Now on the previous slide, I was highlighting the top 10 operators and making that point. But the reality is we're in a very, very highly fragmented industry. And the stat in the top left and the green there kind of highlights that. As best as can be measured as reported by ASHA and other trade associations, there are roughly 2,500 operators and 90% of them operate 5 or fewer communities. So it's a very highly fragmented industry with many different experiences, a lot of noise, a lot of white space. However, for us, that means that's opportunity where we can really leverage our scale with our resources, or the depth of our resources. In fact, the storm of this last week kind of highlighted how well a company our size can handle something like that as opposed to a small operator where they had to evacuate residents. They had to do other things. None of that was true for us because of the strength and the core of what we have.

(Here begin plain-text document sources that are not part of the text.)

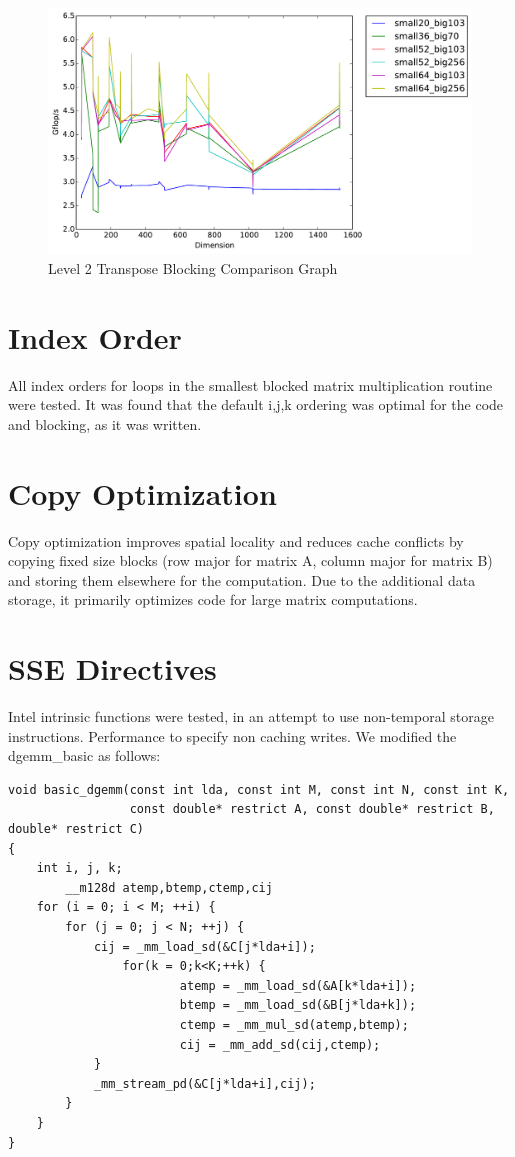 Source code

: \documentclass[letterpaper]{article}	 %
\begin{document}
\begin{figure}[H]
\centering
  \centering
  \includegraphics[width=.6\linewidth]{timing-blocksizes-l2transpose.pdf}
  \caption{Level 2 Transpose Blocking Comparison Graph}
  \label{fig:l2t}
  \end{figure}


\section{Index Order}
All index orders for loops in the smallest blocked matrix multiplication routine were tested. It was found that the default i,j,k ordering was optimal for the code and blocking, as it was written.


\section{Copy Optimization}
Copy optimization improves spatial locality and reduces cache conflicts by copying fixed size blocks (row major for matrix A, column major for matrix B) and storing them elsewhere for the computation. Due to the additional data storage, it primarily optimizes code for large matrix computations. 


\section{SSE Directives}

Intel intrinsic functions were tested, in an attempt to use non-temporal storage instructions. Performance to specify non caching writes. We modified the dgemm\_basic as follows:

\begin{verbatim}
void basic_dgemm(const int lda, const int M, const int N, const int K,
                 const double* restrict A, const double* restrict B, double* restrict C)
{
    int i, j, k;
        __m128d atemp,btemp,ctemp,cij
    for (i = 0; i < M; ++i) {
        for (j = 0; j < N; ++j) {
            cij = _mm_load_sd(&C[j*lda+i]);
                for(k = 0;k<K;++k) {
                        atemp = _mm_load_sd(&A[k*lda+i]);
                        btemp = _mm_load_sd(&B[j*lda+k]);
                        ctemp = _mm_mul_sd(atemp,btemp);
                        cij = _mm_add_sd(cij,ctemp);
            }
            _mm_stream_pd(&C[j*lda+i],cij);
        }
    }
}
\end{verbatim}
\end{document}
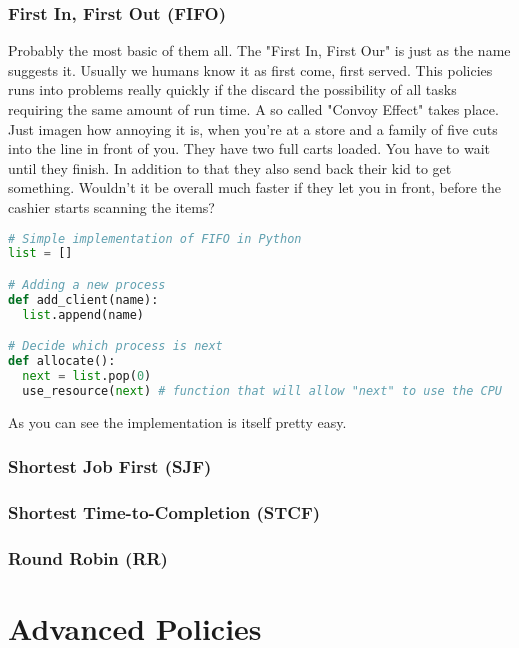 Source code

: \documentclass{report}
\begin{document}
\section{First In, First Out (FIFO)}

Probably the most basic of them all. The "First In, First Our" is just as the name suggests it. Usually we humans know it as first come, first served. This policies runs into problems really quickly if the discard the possibility of all tasks requiring the same amount of run time. A so called "Convoy Effect" takes place. Just imagen how annoying it is, when you're at a store and a family of five cuts into the line in front of you. They have two full carts loaded. You have to wait until they finish. In addition to that they also send back their kid to get something. Wouldn't it be overall much faster if they let you in front, before the cashier starts scanning the items?

\begin{lstlisting}[language=Python, style=colorEX]
# Simple implementation of FIFO in Python
list = []

# Adding a new process
def add_client(name):
  list.append(name)

# Decide which process is next
def allocate():
  next = list.pop(0)
  use_resource(next) # function that will allow "next" to use the CPU
\end{lstlisting}

As you can see the implementation is itself pretty easy.

\section{Shortest Job First (SJF)}

\section{Shortest Time-to-Completion (STCF)}

\section{Round Robin (RR)}





\part{Advanced Policies}
\end{document}
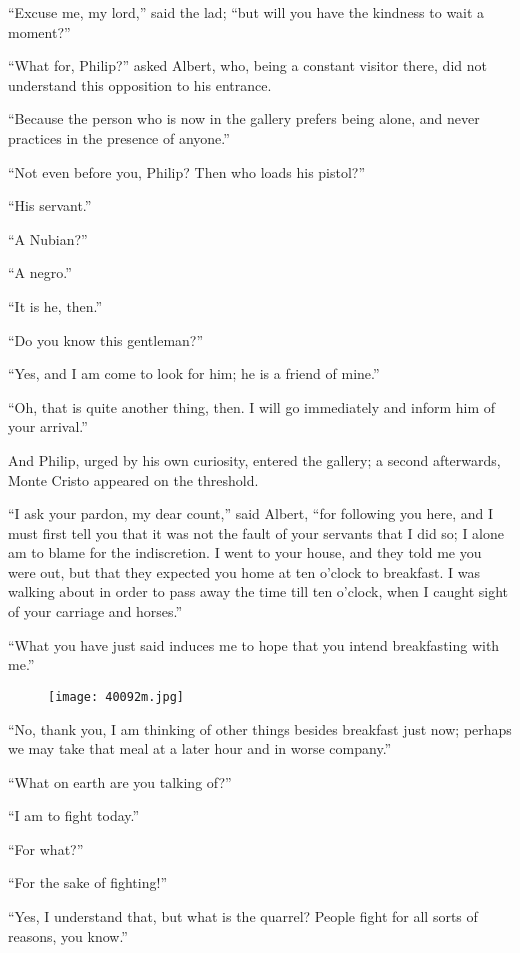 “Excuse me, my lord,” said the lad; “but will you have the kindness to
wait a moment?”

“What for, Philip?” asked Albert, who, being a constant visitor there,
did not understand this opposition to his entrance.

“Because the person who is now in the gallery prefers being alone, and
never practices in the presence of anyone.”

“Not even before you, Philip? Then who loads his pistol?”

“His servant.”

“A Nubian?”

“A negro.”

“It is he, then.”

“Do you know this gentleman?”

“Yes, and I am come to look for him; he is a friend of mine.”

“Oh, that is quite another thing, then. I will go immediately and
inform him of your arrival.”

And Philip, urged by his own curiosity, entered the gallery; a second
afterwards, Monte Cristo appeared on the threshold.

“I ask your pardon, my dear count,” said Albert, “for following you
here, and I must first tell you that it was not the fault of your
servants that I did so; I alone am to blame for the indiscretion. I
went to your house, and they told me you were out, but that they
expected you home at ten o’clock to breakfast. I was walking about in
order to pass away the time till ten o’clock, when I caught sight of
your carriage and horses.”

“What you have just said induces me to hope that you intend
breakfasting with me.”

\begin{figure}[ht]
\texttt{[image: 40092m.jpg]}
\end{figure}

“No, thank you, I am thinking of other things besides breakfast just
now; perhaps we may take that meal at a later hour and in worse
company.”

“What on earth are you talking of?”

“I am to fight today.”

“For what?”

“For the sake of fighting!”

“Yes, I understand that, but what is the quarrel? People fight for all
sorts of reasons, you know.”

The other thing that this fragmentation allows is we can really lean in to differentiate ourselves. And what we choose to differentiate ourselves is around the care and the service we provide. And you can see some of the statistics across the bottom of the slide. But for us, first and foremost, we're an operating company. We provide amazing service. We provide amazing care, and that's how we win in the market. And by winning, we do receive various accolades. You'll probably recognize the branding of the U.S. News & World Report. For 4 years running now consecutively, we've had the most number of awards provided or bestowed from a U.S. News & World Report. You can see some of the other awards, both industry awards, Argentum being our biggest trade association and other awards, highlighting the great things that we do at Brookdale.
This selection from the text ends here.